One of the resounding themes of my photography – conscious and unconscious is Urbanscapes – small pockets of life in various towns and cities around the world.
I don’t purposely set out to take specific photos, I allow spontaneity to take its course and hope like hell I have a camera on me. These play a major part in my catalogue and have mainly been taken while I have been travelling for work or holidaying around the world. Only recently have I begun to take my camera with me when I leave my house and start to explore my local neighbourhood.
I love printmaking, but I hate the mess and especially hate having to clean up after myself. I started looking at new ways of ‘digitally printmaking’ which lead me to making multiple exposures out of my work.
To create the double exposures, I use photoshop to only combine the images in a way that would have previously been done in-camera, using film (before computers and photoshop).
I approach each one as if I were printmaking and specifically take photos with the intention of creating multiple exposures from them.
On ‘Doing the Dance’
One of the interesting things about street photography in general, is the so-called permission to take photos. I have always done what I have called ‘the dance’ where there is eye contact and unspoken words which allow permission, all this happens in an instant though it feels like we’ve had a full conversation. There are times where I have had actual conversations with people. There are times when taking photos of homeless people for instance, it has been important for to me to hear their story and seek their permission to share the photos and pass on the stories. An example of this can be here.

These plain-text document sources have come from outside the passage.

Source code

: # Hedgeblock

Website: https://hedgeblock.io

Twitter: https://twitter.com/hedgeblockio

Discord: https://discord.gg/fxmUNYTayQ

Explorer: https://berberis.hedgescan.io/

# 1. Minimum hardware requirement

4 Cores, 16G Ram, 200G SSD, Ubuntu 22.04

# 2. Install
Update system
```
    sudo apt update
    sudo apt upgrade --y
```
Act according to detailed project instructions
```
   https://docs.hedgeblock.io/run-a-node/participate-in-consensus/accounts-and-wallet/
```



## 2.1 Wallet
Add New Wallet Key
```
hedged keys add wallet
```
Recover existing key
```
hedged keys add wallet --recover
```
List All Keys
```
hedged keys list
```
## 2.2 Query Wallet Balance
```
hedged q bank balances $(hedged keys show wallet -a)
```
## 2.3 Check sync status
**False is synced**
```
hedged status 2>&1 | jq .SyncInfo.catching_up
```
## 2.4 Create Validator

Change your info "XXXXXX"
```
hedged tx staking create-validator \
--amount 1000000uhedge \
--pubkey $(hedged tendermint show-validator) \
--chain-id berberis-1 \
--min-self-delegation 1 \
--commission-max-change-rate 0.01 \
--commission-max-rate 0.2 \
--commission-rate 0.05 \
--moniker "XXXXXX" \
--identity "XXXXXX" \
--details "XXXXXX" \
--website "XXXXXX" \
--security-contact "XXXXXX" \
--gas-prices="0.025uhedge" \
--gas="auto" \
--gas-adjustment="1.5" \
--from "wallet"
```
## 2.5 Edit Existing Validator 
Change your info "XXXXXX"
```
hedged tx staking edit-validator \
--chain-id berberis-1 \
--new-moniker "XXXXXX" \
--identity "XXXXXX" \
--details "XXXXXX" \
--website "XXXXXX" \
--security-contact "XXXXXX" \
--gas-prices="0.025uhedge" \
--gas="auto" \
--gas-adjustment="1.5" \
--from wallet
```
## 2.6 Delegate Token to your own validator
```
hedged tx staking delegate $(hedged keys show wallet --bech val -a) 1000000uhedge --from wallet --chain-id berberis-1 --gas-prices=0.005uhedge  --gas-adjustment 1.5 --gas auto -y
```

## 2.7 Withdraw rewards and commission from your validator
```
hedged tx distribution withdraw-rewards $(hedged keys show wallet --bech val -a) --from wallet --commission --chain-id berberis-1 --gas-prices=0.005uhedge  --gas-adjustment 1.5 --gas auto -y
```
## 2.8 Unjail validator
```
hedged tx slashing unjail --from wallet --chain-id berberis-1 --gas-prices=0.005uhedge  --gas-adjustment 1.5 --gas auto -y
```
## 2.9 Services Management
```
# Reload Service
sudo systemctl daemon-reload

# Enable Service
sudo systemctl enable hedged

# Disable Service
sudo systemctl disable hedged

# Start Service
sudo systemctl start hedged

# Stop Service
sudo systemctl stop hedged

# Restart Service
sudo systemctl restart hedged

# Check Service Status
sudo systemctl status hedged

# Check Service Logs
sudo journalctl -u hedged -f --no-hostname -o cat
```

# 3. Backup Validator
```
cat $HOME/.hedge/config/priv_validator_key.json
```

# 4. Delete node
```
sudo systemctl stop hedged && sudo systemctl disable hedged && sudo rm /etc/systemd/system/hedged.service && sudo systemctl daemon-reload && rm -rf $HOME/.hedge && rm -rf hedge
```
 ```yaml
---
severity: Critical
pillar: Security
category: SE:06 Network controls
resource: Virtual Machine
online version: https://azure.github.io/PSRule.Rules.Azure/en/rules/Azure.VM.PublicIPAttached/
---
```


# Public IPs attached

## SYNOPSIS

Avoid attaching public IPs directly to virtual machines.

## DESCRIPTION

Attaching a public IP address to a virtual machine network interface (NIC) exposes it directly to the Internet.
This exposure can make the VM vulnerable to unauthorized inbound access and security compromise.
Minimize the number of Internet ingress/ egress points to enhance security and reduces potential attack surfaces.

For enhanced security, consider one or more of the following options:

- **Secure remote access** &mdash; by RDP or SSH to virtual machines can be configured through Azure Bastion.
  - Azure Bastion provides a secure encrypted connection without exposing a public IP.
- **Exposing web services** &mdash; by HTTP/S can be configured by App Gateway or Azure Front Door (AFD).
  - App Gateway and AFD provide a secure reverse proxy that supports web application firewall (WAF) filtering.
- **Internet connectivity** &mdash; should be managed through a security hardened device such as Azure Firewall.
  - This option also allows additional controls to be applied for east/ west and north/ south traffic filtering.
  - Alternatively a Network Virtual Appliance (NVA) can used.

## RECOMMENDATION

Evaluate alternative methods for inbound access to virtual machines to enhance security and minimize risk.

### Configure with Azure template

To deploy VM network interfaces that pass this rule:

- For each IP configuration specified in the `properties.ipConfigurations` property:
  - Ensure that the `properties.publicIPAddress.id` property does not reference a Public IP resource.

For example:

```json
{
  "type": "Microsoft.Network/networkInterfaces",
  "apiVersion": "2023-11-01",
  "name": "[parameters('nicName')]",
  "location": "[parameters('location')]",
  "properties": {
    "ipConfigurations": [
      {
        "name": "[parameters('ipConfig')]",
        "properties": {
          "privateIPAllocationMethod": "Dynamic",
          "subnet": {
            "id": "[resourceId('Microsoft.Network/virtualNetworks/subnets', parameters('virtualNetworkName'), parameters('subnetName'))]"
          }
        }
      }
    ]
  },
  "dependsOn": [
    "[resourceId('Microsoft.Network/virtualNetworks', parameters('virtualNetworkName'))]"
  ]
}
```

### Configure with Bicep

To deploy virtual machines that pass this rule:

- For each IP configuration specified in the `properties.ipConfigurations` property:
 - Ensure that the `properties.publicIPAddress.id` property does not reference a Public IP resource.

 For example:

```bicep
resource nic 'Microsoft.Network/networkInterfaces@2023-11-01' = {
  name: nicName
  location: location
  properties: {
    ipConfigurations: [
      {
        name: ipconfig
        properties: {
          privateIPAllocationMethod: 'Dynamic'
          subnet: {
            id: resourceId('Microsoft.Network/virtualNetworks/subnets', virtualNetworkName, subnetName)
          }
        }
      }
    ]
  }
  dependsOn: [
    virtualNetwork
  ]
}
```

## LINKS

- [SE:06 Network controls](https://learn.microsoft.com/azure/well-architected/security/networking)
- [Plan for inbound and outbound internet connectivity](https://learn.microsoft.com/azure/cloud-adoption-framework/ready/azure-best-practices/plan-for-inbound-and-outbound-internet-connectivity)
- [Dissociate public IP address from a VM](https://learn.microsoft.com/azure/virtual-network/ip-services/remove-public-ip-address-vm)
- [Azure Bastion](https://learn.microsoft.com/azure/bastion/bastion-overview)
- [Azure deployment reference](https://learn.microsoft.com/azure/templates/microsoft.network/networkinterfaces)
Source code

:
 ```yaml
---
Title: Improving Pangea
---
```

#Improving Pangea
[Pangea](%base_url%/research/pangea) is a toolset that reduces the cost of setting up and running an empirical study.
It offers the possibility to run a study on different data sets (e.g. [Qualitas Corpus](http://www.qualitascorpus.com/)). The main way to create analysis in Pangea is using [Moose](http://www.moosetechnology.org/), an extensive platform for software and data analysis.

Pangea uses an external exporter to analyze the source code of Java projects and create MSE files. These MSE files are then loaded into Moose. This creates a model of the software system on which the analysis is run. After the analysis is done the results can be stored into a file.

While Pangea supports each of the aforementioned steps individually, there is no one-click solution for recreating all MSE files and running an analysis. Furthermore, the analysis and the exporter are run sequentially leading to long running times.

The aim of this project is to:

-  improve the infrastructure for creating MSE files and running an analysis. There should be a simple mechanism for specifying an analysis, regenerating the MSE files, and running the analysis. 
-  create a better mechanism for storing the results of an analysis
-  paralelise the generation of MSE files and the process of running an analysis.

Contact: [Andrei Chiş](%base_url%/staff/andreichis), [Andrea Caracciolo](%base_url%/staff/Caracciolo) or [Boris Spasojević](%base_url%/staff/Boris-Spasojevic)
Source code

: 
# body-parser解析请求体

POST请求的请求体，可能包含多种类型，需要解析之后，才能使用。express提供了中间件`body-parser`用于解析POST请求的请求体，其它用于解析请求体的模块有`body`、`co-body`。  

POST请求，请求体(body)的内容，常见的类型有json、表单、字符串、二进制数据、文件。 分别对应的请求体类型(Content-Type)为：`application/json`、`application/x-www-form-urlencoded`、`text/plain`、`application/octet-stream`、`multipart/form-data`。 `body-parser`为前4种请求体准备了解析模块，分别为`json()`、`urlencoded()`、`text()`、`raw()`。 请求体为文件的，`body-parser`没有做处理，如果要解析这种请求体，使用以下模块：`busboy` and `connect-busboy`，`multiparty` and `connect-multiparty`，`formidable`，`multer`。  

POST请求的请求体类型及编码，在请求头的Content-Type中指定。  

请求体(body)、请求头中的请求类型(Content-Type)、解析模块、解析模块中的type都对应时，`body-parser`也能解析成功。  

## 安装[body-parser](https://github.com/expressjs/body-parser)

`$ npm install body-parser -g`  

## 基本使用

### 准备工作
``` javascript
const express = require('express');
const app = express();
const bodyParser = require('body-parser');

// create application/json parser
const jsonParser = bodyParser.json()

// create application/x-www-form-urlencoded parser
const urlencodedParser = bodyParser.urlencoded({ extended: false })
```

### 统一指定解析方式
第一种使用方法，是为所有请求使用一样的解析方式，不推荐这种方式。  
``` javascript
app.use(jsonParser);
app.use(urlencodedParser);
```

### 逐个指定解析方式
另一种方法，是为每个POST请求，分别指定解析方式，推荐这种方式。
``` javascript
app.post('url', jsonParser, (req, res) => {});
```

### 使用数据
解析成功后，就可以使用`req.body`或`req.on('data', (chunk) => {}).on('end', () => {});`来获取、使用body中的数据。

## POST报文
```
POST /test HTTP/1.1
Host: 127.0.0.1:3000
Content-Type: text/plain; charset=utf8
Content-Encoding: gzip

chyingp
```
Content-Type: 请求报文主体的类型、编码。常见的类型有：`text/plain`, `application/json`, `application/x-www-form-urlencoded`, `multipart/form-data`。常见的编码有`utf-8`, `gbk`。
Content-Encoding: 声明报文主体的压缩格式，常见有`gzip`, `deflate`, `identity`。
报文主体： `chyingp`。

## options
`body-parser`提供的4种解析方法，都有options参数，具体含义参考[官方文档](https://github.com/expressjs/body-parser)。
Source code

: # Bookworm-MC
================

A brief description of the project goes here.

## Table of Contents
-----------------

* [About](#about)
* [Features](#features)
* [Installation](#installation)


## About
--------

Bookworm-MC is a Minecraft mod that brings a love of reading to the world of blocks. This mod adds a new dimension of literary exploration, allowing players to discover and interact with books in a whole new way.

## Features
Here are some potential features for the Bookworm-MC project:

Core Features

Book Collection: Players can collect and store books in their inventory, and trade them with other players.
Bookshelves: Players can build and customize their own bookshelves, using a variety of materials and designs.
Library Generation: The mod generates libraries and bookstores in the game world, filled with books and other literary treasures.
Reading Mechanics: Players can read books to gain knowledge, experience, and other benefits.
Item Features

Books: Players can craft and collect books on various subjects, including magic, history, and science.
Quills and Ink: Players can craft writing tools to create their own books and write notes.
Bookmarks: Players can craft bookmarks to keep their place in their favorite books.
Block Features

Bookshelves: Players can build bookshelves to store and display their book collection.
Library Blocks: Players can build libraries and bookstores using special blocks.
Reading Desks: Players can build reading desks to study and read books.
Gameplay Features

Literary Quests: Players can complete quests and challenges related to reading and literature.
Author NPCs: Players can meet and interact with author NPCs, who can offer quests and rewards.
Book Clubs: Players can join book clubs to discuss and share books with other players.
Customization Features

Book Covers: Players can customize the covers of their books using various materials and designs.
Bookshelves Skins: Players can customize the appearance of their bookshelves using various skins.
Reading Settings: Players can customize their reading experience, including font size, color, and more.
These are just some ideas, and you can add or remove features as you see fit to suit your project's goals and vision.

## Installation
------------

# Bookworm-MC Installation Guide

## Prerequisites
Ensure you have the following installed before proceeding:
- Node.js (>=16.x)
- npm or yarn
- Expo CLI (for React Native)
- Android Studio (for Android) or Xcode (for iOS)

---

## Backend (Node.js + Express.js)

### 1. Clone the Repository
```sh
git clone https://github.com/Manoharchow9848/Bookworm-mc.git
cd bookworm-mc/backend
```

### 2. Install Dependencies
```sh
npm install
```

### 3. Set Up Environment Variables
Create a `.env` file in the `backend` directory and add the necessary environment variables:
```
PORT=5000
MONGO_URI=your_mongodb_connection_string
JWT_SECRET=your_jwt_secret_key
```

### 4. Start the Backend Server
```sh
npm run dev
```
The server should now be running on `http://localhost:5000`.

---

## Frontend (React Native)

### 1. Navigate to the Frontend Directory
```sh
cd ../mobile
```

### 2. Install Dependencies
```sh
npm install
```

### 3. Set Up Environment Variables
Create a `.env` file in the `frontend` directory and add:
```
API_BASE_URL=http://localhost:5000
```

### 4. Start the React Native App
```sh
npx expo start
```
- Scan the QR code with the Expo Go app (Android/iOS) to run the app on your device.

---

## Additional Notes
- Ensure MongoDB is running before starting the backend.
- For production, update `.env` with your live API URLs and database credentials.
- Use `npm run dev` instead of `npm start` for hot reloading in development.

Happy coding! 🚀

The photo below is an example of doing the dance, where I got a strange look when I took this photo but within a few seconds, we had exchanged eye contact, I donated some money and approval was given without even speaking a word.
On Photos Within Photos
When I look at a scene, I see so many things that make up the whole. What may seem like a simple scene has many elements, and upon dissecting them, you find there is more than meets the eye.
I am not sure whether my photography fits into the mould of street photography; I tend to call them the urbanscapes—landscapes in the urban jungle. My photos aren’t necessarily about the people in them; they are more about the spaces themselves and how people use them. To this end, I have tended not to focus on people and try and encapsulate little microcosms of cities and towns. I like to keep my photos wide-angle and this also translates through to my video as I feel that with this wide-angle you can see everything in context, and the viewer may not have to interpret what I’m trying to show. It is quite hard sometimes to resist the urge to crop down, but the whole scene and how I felt when I saw it is what I am trying to represent.
I also like this approach because it shows how each element of the scene works with the other elements around them. Detail examples of this can be found below.
Some notes on selected works…
This series taken in 2010 at Britomart Train Station, Auckland, New Zealand is probably my most popular and has by far sold the most prints – until I stopped selling editions that is.
Read my journal entry for more information.
I had a conversation with this Auckland Māori man wearing a horse mask, and he told me the story of white people giving him money when he was wearing the mask and then ignoring him when he was presenting himself – without the mask. This man only made enough money to feed him in as five dogs for the day. And then when he’d run out, he would come back and make more for the next day. He also noted that the people that gave the most with the people that had the least to give, mainly people from the Pacific communities.